Support token aware feature.

[congguosn]

As scylla supports token aware and shard aware features in CQL driver, it maybe a good try to support such feature in alternator load balancing lib as well to achieve better performance?

[nyh]

Sounds like a worthy idea.

The token ownership in the cluster (which tokens belong to which node) can change over time, but it's still worthwhile to use even using slightly outdated information - because if we send a request to the "wrong" node it will still work just like it works today.

We'll need to add a new request, like we have "/localnodes" today, to return the token ownership information. The client library would need to periodically refresh its knowledge.

Shard awareness is also possible, similar to how we do it in CQL - the client can control which shard will receive its request by controlling the port number used for the outgoing request.
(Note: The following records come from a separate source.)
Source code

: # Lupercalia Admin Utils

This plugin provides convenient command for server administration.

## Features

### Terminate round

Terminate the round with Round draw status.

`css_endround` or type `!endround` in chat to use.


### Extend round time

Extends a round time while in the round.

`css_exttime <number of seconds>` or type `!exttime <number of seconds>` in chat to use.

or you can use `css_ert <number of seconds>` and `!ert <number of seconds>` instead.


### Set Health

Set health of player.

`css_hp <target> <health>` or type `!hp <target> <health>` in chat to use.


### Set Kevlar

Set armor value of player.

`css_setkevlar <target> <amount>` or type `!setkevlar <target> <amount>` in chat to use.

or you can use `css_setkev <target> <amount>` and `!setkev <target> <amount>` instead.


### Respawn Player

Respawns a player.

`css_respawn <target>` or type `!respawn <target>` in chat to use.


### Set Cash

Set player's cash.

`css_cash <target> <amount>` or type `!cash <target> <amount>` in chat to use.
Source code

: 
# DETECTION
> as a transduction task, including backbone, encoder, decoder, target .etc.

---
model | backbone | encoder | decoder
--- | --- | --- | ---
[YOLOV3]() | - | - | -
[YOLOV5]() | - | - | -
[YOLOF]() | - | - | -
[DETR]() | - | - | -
There is one important implementation difficulty, though. The client library would need to parse and understand the request before routing it - determine if this is the type of request that accesses only a single item and which item this is. We'll probably need to modify/inject/monkey-patch the AWS library at different places than we do right now, and it might be hard to do in certain languages. But it might be worth a try.

[nyh]

Token-ownership awareness is useful for every GetItem (and Query) and PutItem request to avoid an extra hop, but it is extra useful for PutItem that uses LWT to avoid scylladb/scylladb#16261:

For LWT, the coordinator which receives the write is responsible for serializing different attempts to write to the same partition concurrently. If multiple coordinators receive writes to the same partition, they "contend" with each other and cause errors (scylladb/scylladb#16261) and slowness (scylladb/scylladb#13078). Instead of solving this somehow in Alternator (see also scylladb/scylladb#5703), we can fix in the the driver:

1. As for non-LWT PutItem, we send the request to one of RF replicas instead of to a random now, which already lowers the chance of contention.
2. Even better, specifically for LWT PutItem, we should send the request to a specific coordinator. We could always send it to the "primary owner" (first on the replica list) of this token, but even better - look at token % RF and if the result is x, take the x'th replica for this token. All clients will use the same algorithm so will send a write to the same partition to the same node - but all RF nodes will be sent requests for different tokens.
3. Obviously, even if we "prefer" a specific coordinator, we should try the next one (in cyclic order) if the preferred coordinator is down.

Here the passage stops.